#### 311A - The Closest Pair

http://codeforces.com/blog/entry/7787

#### 311B - Cats Transport

P.S. I feel very sorry that I thought it was a traditional DP problem with only 800B code and didn't realize some participants were not familiar with such kind of problems, so I said it was easy.

Let a[i] be the distance from hill 1 to hill i, s[i]=a[1]+a[2]+…+a[i].

Firstly, we sort the cats by (Ti-a[i]). Then we can divide the cats into P consecutive parts, and plan a feeder for each part. **Dynamic Programming** can solve this problem.

Let f[i,j] indicates the minimum sum of waiting time with i feeders and j cats.

f[i,j] = f[i-1,k]+a[j]*(j-k)-s[j]+s[k] = a[j]*j-s[j] + f[i-1,k]+s[k]-a[j]*k

That’s O(PM^2). It’ll get TLE.

Let p>q, if p is "better" than q, then:

f[i-1,p]+s[p]-a[j]*p>f[i-1,q]+s[q]-a[j]*q

(f[i-1,p]+s[p])-(f[i-1,q]+s[q])>a[j]*(p-q)

g[p]-g[q]>a[j]*(p-q)

So we can use **Convex hull trick** with a queue. Then we get O(MP), which can pass the problem.

#### 311C - Fetch the Treasure

Firstly, we solve such a problem: if we can go exactly k,k1,k2……or kp cells forward each step, what cells can we reach?

We divide the H cells into k groups: Group 0,1……k-1. The i-th cell should be in Group (i mod k).

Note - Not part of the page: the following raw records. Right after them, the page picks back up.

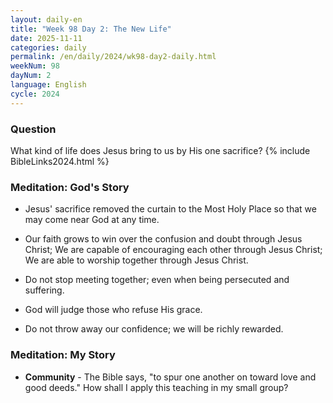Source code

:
 ```yaml
---
layout: daily-en
title: "Week 98 Day 2: The New Life"
date: 2025-11-11
categories: daily
permalink: /en/daily/2024/wk98-day2-daily.html
weekNum: 98
dayNum: 2
language: English
cycle: 2024
---
```


### Question     
What kind of life does Jesus bring to us by His one sacrifice?
{% include BibleLinks2024.html %} 

### Meditation: God's Story   
+ Jesus' sacrifice removed the curtain to the Most Holy Place so that we may come near God at any time. 

+ Our faith grows to win over the confusion and doubt through Jesus Christ; We are capable of encouraging each other through Jesus Christ; We are able to worship together through Jesus Christ. 

+ Do not stop meeting together; even when being persecuted and suffering. 

+ God will judge those who refuse His grace. 

+ Do not throw away our confidence; we will be richly rewarded. 

### Meditation: My Story   
+ **Community** - The Bible says, "to spur one another on toward love and good deeds." How shall I apply this teaching in my small group? 
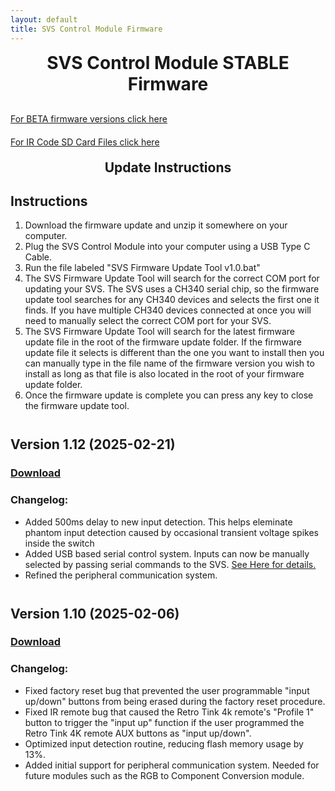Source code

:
 ```yaml
---
layout: default
title: SVS Control Module Firmware
---
```


<h1 align="center" style="margin-top: 0px;">SVS Control Module STABLE Firmware</h1>

<p style="margin:30px;"></p>

[For BETA firmware versions click here](beta.md)

<p style="margin:20px;"></p>

[For IR Code SD Card Files click here](ir.md)

<p style="margin:20px;"></p>

<h2 align="center" style="margin-top: 0px;">Update Instructions</h2>

<p style="margin:20px;"></p>

## Instructions️

1. Download the firmware update and unzip it somewhere on your computer.
2. Plug the SVS Control Module into your computer using a USB Type C Cable.
3. Run the file labeled "SVS Firmware Update Tool v1.0.bat"
4. The SVS Firmware Update Tool will search for the correct COM port for updating your SVS. The SVS uses a CH340 serial chip, so the firmware update tool searches for any CH340 devices and selects the first one it finds. If you have multiple CH340 devices connected at once you will need to manually select the correct COM port for your SVS.
5. The SVS Firmware Update Tool will search for the latest firmware update file in the root of the firmware update folder. If the firmware update file it selects is different than the one you want to install then you can manually type in the file name of the firmware version you wish to install as long as that file is also located in the root of your firmware update folder.
6. Once the firmware update is complete you can press any key to close the firmware update tool.


<p style="margin:41px;"></p>


## Version 1.12 (2025-02-21)

### [Download](https://github.com/Arthrimus/SVS_Firmware_Repository/raw/refs/heads/main/SVS%20Control%20Module%20Firmwares/SVS%20Firmware%201.12%20Update.7z)

### Changelog:
- Added 500ms delay to new input detection. This helps eleminate phantom input detection caused by occasional transient voltage spikes inside the switch
- Added USB based serial control system. Inputs can now be manually selected by passing serial commands to the SVS. [See Here for details.](serial.md)
- Refined the peripheral communication system.

<p style="margin:41px;"></p>


## Version 1.10 (2025-02-06)

### [Download](https://github.com/Arthrimus/SVS_Firmware_Repository/raw/refs/heads/main/SVS%20Control%20Module%20Firmwares/SVS%20Firmware%201.10%20Update.7z)

### Changelog:
- Fixed factory reset bug that prevented the user programmable "input up/down" buttons from being erased during the factory reset procedure.
- Fixed IR remote bug that caused the Retro Tink 4k remote's "Profile 1" button to trigger the "input up" function if the user programmed the Retro Tink 4K remote AUX buttons as "input up/down".
- Optimized input detection routine, reducing flash memory usage by 13%.
- Added initial support for peripheral communication system. Needed for future modules such as the RGB to Component Conversion module.


<br/>
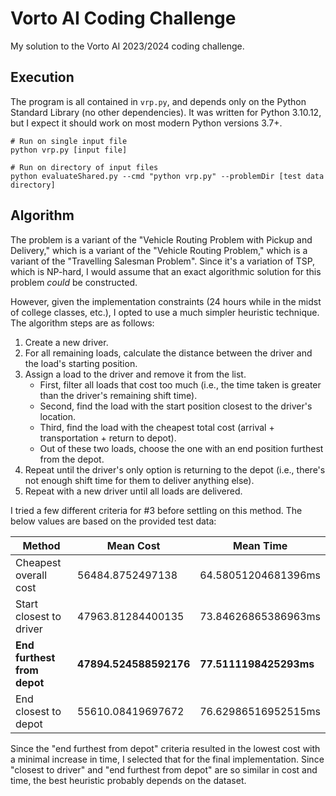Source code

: # Vorto AI Coding Challenge

My solution to the Vorto AI 2023/2024 coding challenge.

## Execution

The program is all contained in `vrp.py`, and depends only on the Python Standard Library (no other dependencies). It was written for Python 3.10.12, but I expect it should work on most modern Python versions 3.7+.

```shell
# Run on single input file
python vrp.py [input file]

# Run on directory of input files
python evaluateShared.py --cmd "python vrp.py" --problemDir [test data directory]
```

## Algorithm

The problem is a variant of the "Vehicle Routing Problem with Pickup and Delivery," which is a variant of the "Vehicle
Routing Problem," which is a variant of the "Travelling Salesman Problem". Since it's a variation of TSP, which is
NP-hard, I would assume that an exact algorithmic solution for this problem _could_ be constructed.

However, given the implementation constraints (24 hours while in the midst of college classes, etc.), I opted to use a
much simpler heuristic technique. The algorithm steps are as follows:

1. Create a new driver.
2. For all remaining loads, calculate the distance between the driver and the load's starting position.
3. Assign a load to the driver and remove it from the list.
    - First, filter all loads that cost too much (i.e., the time taken is greater than the driver's remaining shift
      time).
    - Second, find the load with the start position closest to the driver's location.
    - Third, find the load with the cheapest total cost (arrival + transportation + return to depot).
    - Out of these two loads, choose the one with an end position furthest from the depot.
4. Repeat until the driver's only option is returning to the depot (i.e., there's not enough shift time for them to
   deliver anything else).
5. Repeat with a new driver until all loads are delivered.

I tried a few different criteria for #3 before settling on this method. The below values are based on the provided test
data:

| Method                      | Mean Cost              | Mean Time              |
|-----------------------------|------------------------|------------------------|
| Cheapest overall cost       | 56484.8752497138       | 64.58051204681396ms    |
| Start closest to driver     | 47963.81284400135      | 73.84626865386963ms    |
| **End furthest from depot** | **47894.524588592176** | **77.5111198425293ms** |
| End closest to depot        | 55610.08419697672      | 76.62986516952515ms    |

Since the "end furthest from depot" criteria resulted in the lowest cost with a minimal increase in time, I selected
that for the final implementation. Since "closest to driver" and "end furthest from depot" are so similar in cost and
time, the best heuristic probably depends on the dataset.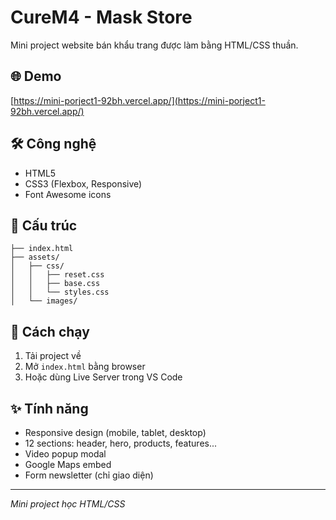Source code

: # CureM4 - Mask Store

Mini project website bán khẩu trang được làm bằng HTML/CSS thuần.

## 🌐 Demo

[https://mini-porject1-92bh.vercel.app/](https://mini-porject1-92bh.vercel.app/)

## 🛠️ Công nghệ

- HTML5
- CSS3 (Flexbox, Responsive)
- Font Awesome icons

## 📁 Cấu trúc

```
├── index.html
├── assets/
│   ├── css/
│   │   ├── reset.css
│   │   ├── base.css
│   │   └── styles.css
│   └── images/
```

## 🚀 Cách chạy

1. Tải project về
2. Mở `index.html` bằng browser
3. Hoặc dùng Live Server trong VS Code

## ✨ Tính năng

- Responsive design (mobile, tablet, desktop)
- 12 sections: header, hero, products, features...
- Video popup modal
- Google Maps embed
- Form newsletter (chỉ giao diện)

---

*Mini project học HTML/CSS*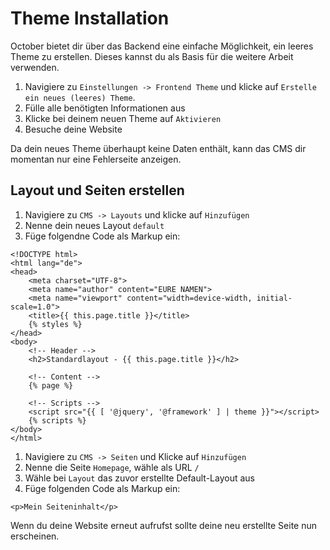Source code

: # Theme Installation

October bietet dir über das Backend eine einfache Möglichkeit, ein leeres Theme zu erstellen. Dieses kannst du als Basis für die weitere Arbeit verwenden.

1. Navigiere zu `Einstellungen -> Frontend Theme` und klicke auf `Erstelle ein neues (leeres) Theme`.
1. Fülle alle benötigten Informationen aus
1. Klicke bei deinem neuen Theme auf `Aktivieren`
1. Besuche deine Website

Da dein neues Theme überhaupt keine Daten enthält, kann das CMS dir momentan nur eine Fehlerseite anzeigen.

## Layout und Seiten erstellen

1. Navigiere zu `CMS -> Layouts` und klicke auf `Hinzufügen`
1. Nenne dein neues Layout `default`
1. Füge folgendne Code als Markup ein:

```twig
<!DOCTYPE html>
<html lang="de">
<head>
	<meta charset="UTF-8">
	<meta name="author" content="EURE NAMEN">
	<meta name="viewport" content="width=device-width, initial-scale=1.0">
	<title>{{ this.page.title }}</title>
	{% styles %}
</head>
<body>
    <!-- Header -->
	<h2>Standardlayout - {{ this.page.title }}</h2>

    <!-- Content -->
	{% page %}

    <!-- Scripts -->
	<script src="{{ [ '@jquery', '@framework' ] | theme }}"></script>
	{% scripts %}
</body>
</html>
```

1. Navigiere zu `CMS -> Seiten` und Klicke auf `Hinzufügen`
1. Nenne die Seite `Homepage`, wähle als URL `/`
1. Wähle bei `Layout` das zuvor erstellte Default-Layout aus
1. Füge folgenden Code als Markup ein:

```twig
<p>Mein Seiteninhalt</p>
```

Wenn du deine Website erneut aufrufst sollte deine neu erstellte Seite nun erscheinen.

- If we reach Cell x in Group (x mod k), we can also reach Cell (x+kj , 1<=j<=p) in Group ((x+kj)mod k).
- If we reach Cell x in Group (x mod k), we can also reach Cell (x+k) in the same group.

Let D[i] be the minimum cell we can reach in Group i. Then we can reach all the cells which number are bigger then D[i] in Group i.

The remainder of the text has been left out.